Gordon: That could be a word to describe the action this week on Deal or No Deal
Chico: A semi-quick rundown on where we stand on the MDM. Wendesday, we played
with SEVEN! MDCs.
Gordon: With a woman named Carmen.
Chico: Carmen Gant... has a nice camera...
Gordon: She goes for the million....and misses, leaving with $100.
Chico: Waah Waaaaaaah
Gordon: On Friday, we HAVE the million dollar case selected.
Chico: Really now.
Chico: Did she take that?
Gordon: No she didn't. She bailed out with $115,000. Wynetta Williams had no
safety net, with only $400 being the second highest amount on the board.
Chico: I'd bail out, too.
Gordon: 5 cases left in play
Chico: What were the cases?
Gordon: 400, 75, 50, penny.
Chico: So the odds say to go for it. You're risking your whole stash to multiply
it by 10. But she bailed out.
Gordon: The odds say go for it, but a mistake divides you by over 1,000.

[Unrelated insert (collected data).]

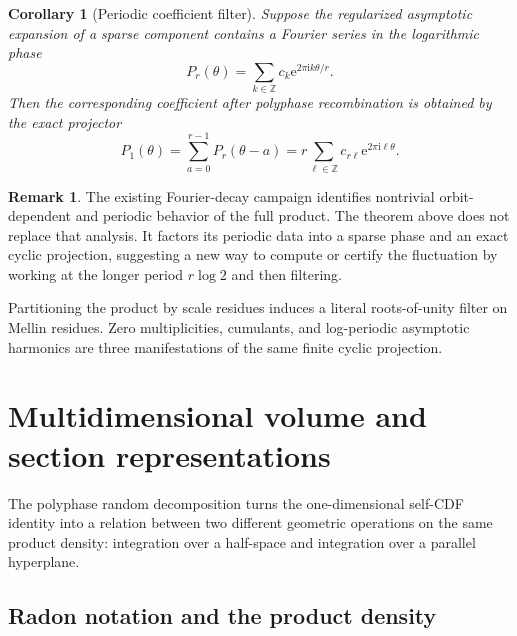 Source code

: \documentclass[11pt,oneside]{article}
\newtheorem{corollary}[theorem]{Corollary}
\theoremstyle{definition}
\newtheorem{remark}[theorem]{Remark}
\newcommand{\e}{\mathrm e}
\newcommand{\ii}{\mathrm i}
\newcommand{\Z}{\mathbb Z}
\begin{document}
\begin{corollary}[Periodic coefficient filter]
\label{p2:cor:periodic-filter}
Suppose the regularized asymptotic expansion of a sparse component contains a
Fourier series in the logarithmic phase
\begin{equation}
 P_r(\theta)=\sum_{k\in\Z}c_k\e^{2\pi\ii k\theta/r}.        \label{p2:eq:Pr-phase}
\end{equation}
Then the corresponding coefficient after polyphase recombination is obtained
by the exact projector
\begin{equation}
 P_1(\theta)=\sum_{a=0}^{r-1}P_r(\theta-a)
 =r\sum_{\ell\in\Z}c_{r\ell}\e^{2\pi\ii\ell\theta}.       \label{p2:eq:phase-projector}
\end{equation}
\end{corollary}

\begin{remark}
The existing Fourier-decay campaign identifies nontrivial orbit-dependent and
periodic behavior of the full product.  The theorem above does not replace that
analysis.  It factors its periodic data into a sparse phase and an exact cyclic
projection, suggesting a new way to compute or certify the fluctuation by
working at the longer period $r\log2$ and then filtering.
\end{remark}

\begin{resultbox}
Partitioning the product by scale residues induces a literal roots-of-unity
filter on Mellin residues.  Zero multiplicities, cumulants, and log-periodic
asymptotic harmonics are three manifestations of the same finite cyclic
projection.
\end{resultbox}

\section{Multidimensional volume and section representations}
\label{p2:sec:sections}

The polyphase random decomposition turns the one-dimensional self-CDF identity
into a relation between two different geometric operations on the same product
density: integration over a half-space and integration over a parallel
hyperplane.

\subsection{Radon notation and the product density}
\end{document}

Chico: That's true, hence why I said, I don't blame here. It really depends on
whether or not you need the money. If you honestly, really, and truly need the
money... then you get the hell up outta there. That's what Wynetta did.
Gordon: Though that has to be the most depressed look I have ever seen from
someone who won $115,000.
Chico: You'd be crying if you were sitting on a million, wouldn't you?
Gordon: Well, I dont look at it as what I lost in this case, it's what I gained.
I'm walking out with $115,000 more than what I walked in with. Now having a
potential 13 day failure to solve a bonus puzzle on Wheel of Fortune - now
THAT'S worth crying about, especially because during that stretch, 2 of those
people LOST $100,000.
Chico: That was harsh.
Gordon: And with that, an e-mail from Bobby McBride
TO: WLTI
FROM: Bobby McBride
I really feel bad for you, Jason Block. Having a ten-show bonus round losing
streak with two $100,000 losses to boot is absolutely no fun at all. Here's hoping they don't tie or break the all-time record for futility
of 13 losses in a row...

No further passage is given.